With regard to parameters (c) and (d), necessary and balanced are the two requirements of any restriction imposed, that has the effect of taking away an individual’s right to privacy. While answering this question, the court has stuck to the concept of proportionality, especially in cases like Aadhaar.

Intervening with proportionality on Section 57 of the Aadhaar Act, which allowed private companies access to the data collected by the Unique Identification Authority of India (‘UIDAI’), the Supreme Court excluded private parties from using Aadhaar as a form of identification and held that any legislation requiring this would also be unconstitutional. Proportionality, here, was the ‘stake’ of private entities when it came to the data of and the utility through Aadhaar, and the court while trying to maintain the status of the Aadhar Bill as a money bill, flagged the commercial exploitation of this data as a threat.

While scrutinising these ‘contracts’ between the various law enforcement agencies and private firms, the access to data that is contractually provided will play a huge role in determining proportionality.

For the most part, the courts are likely to rely on the affidavits of the State, which will likely provide that no private access to data has been provided.

Subjective application by courts

In the United Kingdom, in the case of Ed Bridges v. South Wales Police (2020), the Court of Appeal of England and Wales has stressed on the fact that having a legal framework is a necessary but not sufficient condition to authorise the use of FRT. The court went on to say that a law that authorises the use of FRT must be clear and lay down sufficient safeguards to check the exercise of discretion by law enforcement agencies.

Although the European Union and the United States are heavily debating the use of this technology (with San Francisco being one of the firststates to ban the same), this discussion is yet to commence in India.

While Puttaswamy in India maintains the status of privacy as a fundamental right, other judgements on the matter have failed to create a foundation of data protection laws. The infirmity of our legal system is not only that there are no laws which create a legal framework for FRT use, but also that we do not have an overreaching law for data protection.

Also read: UP Uses Facial Recognition Technology to Mete Out Discriminatory Treatment

Courts have held that privacy is a fundamental right, but for every claim against State (executive) action that has rendered this right violated, the courts have for the most part stood with the justifications provided by the Executive. In Govind v.
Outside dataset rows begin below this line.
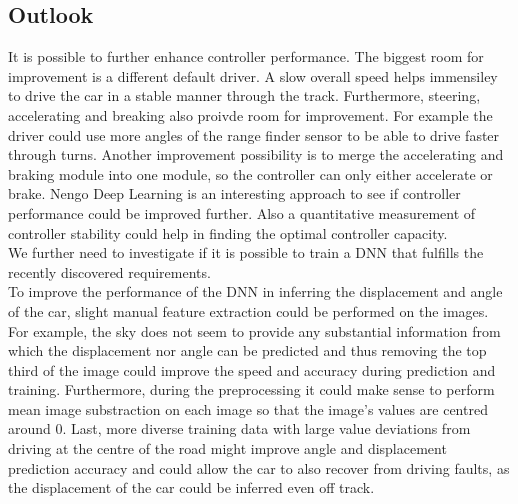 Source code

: \documentclass[10pt,a4paper,twoside,journal]{IEEEtran}
\begin{document}
\subsection{Outlook}
\label{ssc:outlook}
It is possible to further enhance controller performance. The biggest room for improvement is a different default driver. A slow overall speed helps immensiley to drive the car in a stable manner through the track. Furthermore, steering, accelerating and breaking also proivde room for improvement. For example the driver could use more angles of the range finder sensor to be able to drive faster through turns. Another improvement possibility is to merge the accelerating and braking module into one module, so the controller can only either accelerate or brake. Nengo Deep Learning is an interesting approach to see if controller performance could be improved further. Also a quantitative measurement of controller stability could help in finding the optimal controller capacity. \\
We further need to investigate if it is possible to train a DNN that fulfills the recently discovered requirements. \\
To improve the performance of the DNN in inferring the displacement and angle of the car, slight manual feature extraction could be performed on the images. For example, the sky does not seem to provide any substantial information from which the displacement nor angle can be predicted and thus removing the top third of the image could improve the speed and accuracy during prediction and training. Furthermore, during the preprocessing it could make sense to perform mean image substraction on each image so that the image's values are centred around 0. Last, more diverse training data with large value deviations from driving at the centre of the road might improve angle and displacement prediction accuracy and could allow the car to also recover from driving faults, as the displacement of the car could be inferred even off track. 



\end{document}
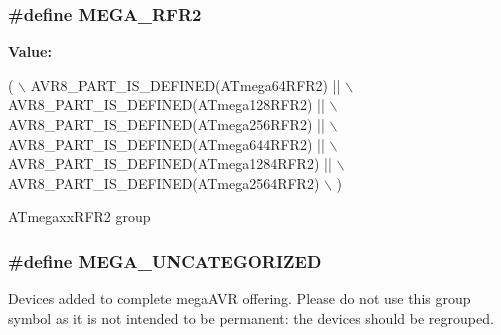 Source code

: \subsubsection[{M\+E\+G\+A\+\_\+\+R\+F\+R2}]{\setlength{\rightskip}{0pt plus 5cm}\#define M\+E\+G\+A\+\_\+\+R\+F\+R2}\label{group__mega__part__macros__group_gaa5278eedfdfffaeb7c2c49aff7c2eb97}
{\bfseries Value\+:}
\begin{DoxyCode}
( \(\backslash\)
        AVR8\_PART\_IS\_DEFINED(ATmega64RFR2)   || \(\backslash\)
        AVR8\_PART\_IS\_DEFINED(ATmega128RFR2)  || \(\backslash\)
        AVR8\_PART\_IS\_DEFINED(ATmega256RFR2)  || \(\backslash\)
        AVR8\_PART\_IS\_DEFINED(ATmega644RFR2)  || \(\backslash\)
        AVR8\_PART\_IS\_DEFINED(ATmega1284RFR2) || \(\backslash\)
        AVR8\_PART\_IS\_DEFINED(ATmega2564RFR2) \(\backslash\)
        )
\end{DoxyCode}
A\+Tmegaxx\+R\+F\+R2 group \hypertarget{group__mega__part__macros__group_ga9252d02a9216d5e9bf94000667ad6cb1}{}
\subsubsection[{M\+E\+G\+A\+\_\+\+U\+N\+C\+A\+T\+E\+G\+O\+R\+I\+Z\+E\+D}]{\setlength{\rightskip}{0pt plus 5cm}\#define M\+E\+G\+A\+\_\+\+U\+N\+C\+A\+T\+E\+G\+O\+R\+I\+Z\+E\+D}\label{group__mega__part__macros__group_ga9252d02a9216d5e9bf94000667ad6cb1}
Devices added to complete mega\+A\+V\+R offering. Please do not use this group symbol as it is not intended to be permanent\+: the devices should be regrouped. \hypertarget{group__mega__part__macros__group_gaabb3078f36ad4d875915bd54fa46f337}{}
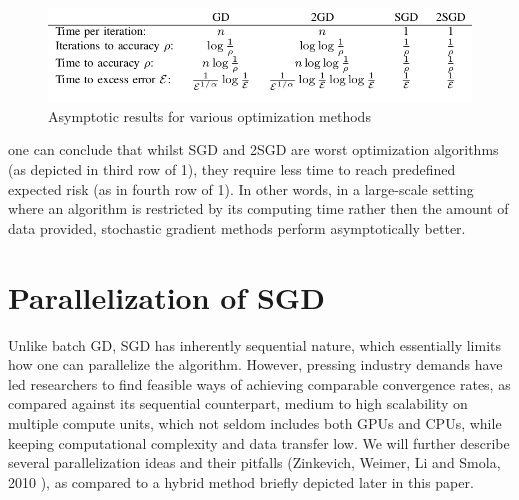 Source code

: \begin{figure}[h]
	\begin{center}
		\includegraphics[scale=0.3]{img/gd-convergence.png}
		\caption{Asymptotic results for various optimization methods}\label{1}
	\end{center}
\end{figure}


one can conclude that whilst SGD and 2SGD are worst optimization algorithms (as depicted in third row of \figurename{1}), they require less time to reach predefined expected risk (as in fourth row of \figurename{1}). In other words, in a large-scale setting where an algorithm is restricted by its computing time rather then the amount of data provided, stochastic gradient methods perform asymptotically better.

\section{Parallelization of SGD} 
Unlike batch GD, SGD has inherently sequential nature, which essentially limits how one can parallelize the algorithm. However, pressing industry demands have led researchers to find feasible ways of achieving comparable convergence rates, as compared against its sequential counterpart, medium to high scalability on multiple compute units, which not seldom includes both GPUs and CPUs, while keeping computational complexity and data transfer low. We will further describe several parallelization ideas and their pitfalls (Zinkevich, Weimer, Li and Smola, 2010 \cite{NIPS2010_4006}), as compared to a hybrid method briefly depicted later in this paper.

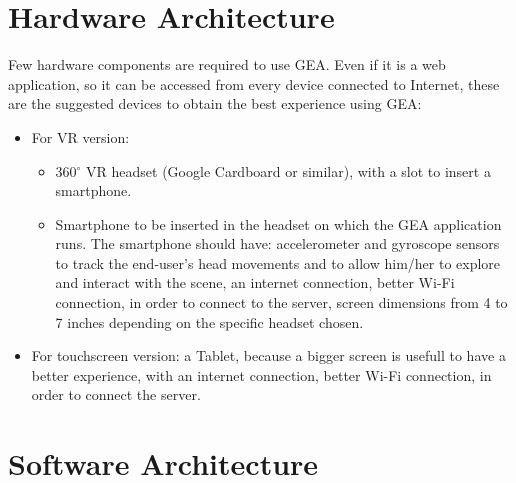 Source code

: \section{Hardware Architecture}
Few hardware components are required to use GEA. Even if it is a web application, so it can be accessed from every device connected to Internet, these are the suggested devices to obtain the best experience using GEA:
\begin{itemize}
\item For VR version:
\begin{itemize}
\item 360$^{\circ}$ VR headset (Google Cardboard or similar), with a slot to insert a smartphone.
\item Smartphone to be inserted in the headset on which the GEA application runs. The smartphone should have: accelerometer and gyroscope sensors to track the end-user's head movements and to allow him/her to explore and interact with the scene, an internet connection, better Wi-Fi connection, in order to connect to the server, screen dimensions from 4 to 7 inches depending on the specific headset chosen.
\end{itemize}
\item For touchscreen version: a Tablet, because a bigger screen is usefull to have a better experience, with an internet connection, better Wi-Fi connection, in order to connect the server.
\end{itemize}
\section{Software Architecture} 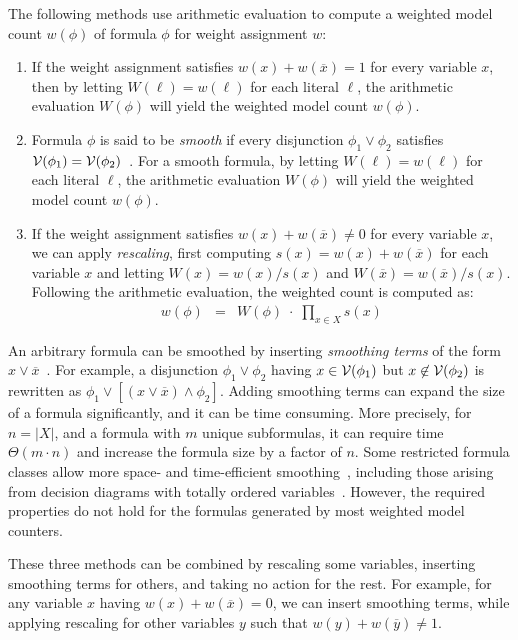 \documentclass{easychair}
\newcommand{\obar}[1]{\overline{#1}}
\newcommand{\lit}{\ell}
\newcommand{\varset}{X}
\newcommand{\dependencyset}{{\cal V}}
\begin{document}
The following methods use arithmetic evaluation to compute a weighted model count $w(\phi)$ of formula $\phi$ for weight assignment $w$:
\begin{enumerate}
\item If the weight assignment satisfies $w(x) + w(\obar{x}) = 1$  for every variable $x$,
  then by letting $W(\lit) = w(\lit)$ for each literal $\lit$, the arithmetic evaluation $W(\phi)$ will yield the weighted model count $w(\phi)$.
\item Formula $\phi$ is said to be \emph{smooth} if every disjunction $\phi_1 \lor \phi_2$ satisfies
  $\dependencyset(\phi_1) = \dependencyset(\phi_2)$~\cite{darwiche:jair:2002,darwiche:jancl:2001}.  For a smooth formula, 
by letting $W(\lit) = w(\lit)$ for each literal $\lit$, the arithmetic evaluation $W(\phi)$ will yield the weighted model count $w(\phi)$.
\item If the weight assignment satisfies $w(x) + w(\obar{x}) \not = 0$ for every variable $x$,
  we can apply \emph{rescaling}, first computing $s(x) = w(x) + w(\obar{x})$ for each variable $x$
  and letting $W(x) = w(x)/s(x)$ and $W(\obar{x}) = w(\obar{x})/s(x)$.  
  Following the arithmetic evaluation, the weighted count is computed as:
  \begin{eqnarray}
w(\phi) &=& W(\phi)\; \cdot \;  \prod_{x\in\varset} s(x)  \label{eqn:rescale}
  \end{eqnarray}
\end{enumerate}

An arbitrary formula can be smoothed by inserting \emph{smoothing terms} of the form $x \lor \obar{x}$~\cite{darwiche:jancl:2001}.
For example,
  a disjunction $\phi_1 \lor \phi_2$ having $x \in \dependencyset(\phi_1)$ but
  $x \not\in \dependencyset(\phi_2)$ is rewritten as $\phi_1 \lor [(x \lor \obar{x}) \land \phi_2]$.
  Adding smoothing terms can expand the size of a formula significantly, and it can be time consuming.
  More precisely, for $n = |X|$, and a formula with $m$ unique subformulas, it can require time $\Theta(m\cdot n)$ and increase the formula size by a factor of $n$.
  Some restricted formula classes allow more space- and time-efficient smoothing~\cite{shih:neurips:2019}, including those arising from decision
  diagrams with totally ordered variables~\cite{bryant:ieeetc:1986,minato:sttt:2001}.
  However, the required properties do not hold for the formulas generated by most weighted model counters.
  
  These three methods can be combined by rescaling some variables,
  inserting smoothing terms for others, and taking no action for the rest.
  For example,
  for any variable $x$ having $w(x) + w(\obar{x}) = 0$, we can insert
  smoothing terms, while applying rescaling for other variables $y$ such that $w(y) + w(\obar{y}) \not= 1$.
\end{document}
State of Madhya Pradesh (1975), the Supreme Court consistently upheld the ‘Regulation’ that provided for surveillance of suspected people. This consistency has been traded for convenience in subsequent judgments like People’s Union for Civil Liberties v. Union of India (2003) (‘PUCL’), wherein the court noted the importance of privacy and also acknowledged that privacy was indeed a fundamental right for the individual.

However, when it came to the challenges and claims made against State action, it sided with the Executive. In PUCL, the court demanded stricter scrutiny of the procedure followed while tapping the phones of suspects. A similar observation was made by the Bombay High Court in Vinit Kumar v. CBI and Ors. (2019).

This trend of the courts not intervening can be seen in endless other examples, where if a procedural safeguard is already in place, the Court does not engage with the instant question of breach and merely directs the Executive to adhere to the guidelines more strictly. Therefore, if law enforcement agencies are able to produce and claim that legal parameters in the course of application are being adhered to, courts are unlikely to strike it down as a restriction not imposed by law.

While on one hand this trend makes the outcome of these claims ‘pre-defined’, where the court is more likely to stand by executive orders, on the other hand, it also elucidates the expectations of the court for qualifies as safeguards. It needs to be seen how the courts will respond to the lack of a framework on data protection and FRT vis-a-vis the submissions that will be made before it by the government.

(Mustafa Rajkotwala and Tejas Naik are both fourth year undergraduate law students at NALSAR University of Law, Hyderabad. The views expressed are personal.)